WEST BENGAL
Sporty Defiance Muslim youth oppose a diktat against TV and radio.
By Udayan Namboodiri
The
Brazilian Samba has provoked blasphemy in a Bengal village. One midnight last week, Nazrul
Islam left the bed of his new bride and walked out into the paddy fields of his Raika
village in Garbeta One block of Midnapore district. Several other young men of his village
had already collected inside a tea shop on the main road, where a small black-and-white TV
set had been rigged up with power from a 12-volt battery. It was all hush hush -- they
were breaking a fatwa against watching TV and listening to radio. "At the end of each
game the frustration at our isolation only grows," says Islam.
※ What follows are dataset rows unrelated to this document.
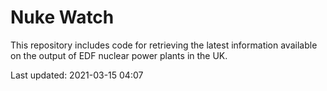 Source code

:# Nuke Watch

This repository includes code for retrieving the latest information available on the output of EDF nuclear power plants in the UK.

Last updated: 2021-03-15 04:07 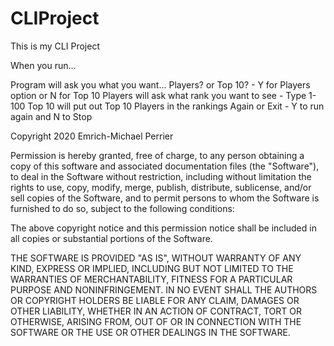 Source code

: # CLIProject

This is my CLI Project

When you run...

Program will ask you what you want...
Players? or Top 10? - Y for Players option or N for Top 10
    Players will ask what rank you want to see - Type 1-100
    Top 10 will put out Top 10 Players in the rankings
Again or Exit - Y to run again and N to Stop

Copyright 2020 Emrich-Michael Perrier

Permission is hereby granted, free of charge, to any person obtaining a copy of this software and associated documentation files (the "Software"), to deal in the Software without restriction, including without limitation the rights to use, copy, modify, merge, publish, distribute, sublicense, and/or sell copies of the Software, and to permit persons to whom the Software is furnished to do so, subject to the following conditions:

The above copyright notice and this permission notice shall be included in all copies or substantial portions of the Software.

THE SOFTWARE IS PROVIDED "AS IS", WITHOUT WARRANTY OF ANY KIND, EXPRESS OR IMPLIED, INCLUDING BUT NOT LIMITED TO THE WARRANTIES OF MERCHANTABILITY, FITNESS FOR A PARTICULAR PURPOSE AND NONINFRINGEMENT. IN NO EVENT SHALL THE AUTHORS OR COPYRIGHT HOLDERS BE LIABLE FOR ANY CLAIM, DAMAGES OR OTHER LIABILITY, WHETHER IN AN ACTION OF CONTRACT, TORT OR OTHERWISE, ARISING FROM, OUT OF OR IN CONNECTION WITH THE SOFTWARE OR THE USE OR OTHER DEALINGS IN THE SOFTWARE.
Across a cluster of villages in the district this World Cup
season, young men like Islam, Habib, Khaled Mohammed and their friends are telling the
wise old men to go take a jump. For some years now, the writ of the local imam, Abdur
Rahim, has been ruthlessly implemented by a clutch of moral policemen. They would like
girls to stay at home and prepare for marriage at 14 and the boys to grow beards and cut
themselves off from the world of the "infidels". Even newspapers and magazines
are banned because even if they made fine reading, the advertisements they carry are
vulgar. "The mass media makes people lewd and adulterous," says Sheikh Moni, a
village elder.
But France 98 came and upset the applecart of the mullahs as
about 10 youngsters got together and decided to hire a TV and battery set. It's kept in a
"secret place" but everybody, including Imam Rahim, knows about its existence.
Islam and his friends, however, are beyond caring. "Who do they think they are? Why
should we be denied the pleasure of watching Ronaldo in action?" The imam retorts:
"Actually it's the fascination for the girls in the soap ads that draws these boys to
the TV."
Till some years ago, Muslims of the area were not allowed to
vote. But in the panchayat elections last May, they voted in a CPI(M)-controlled village
body which even has a Muslim BJP elected member. Clearly, the winds of change are blowing.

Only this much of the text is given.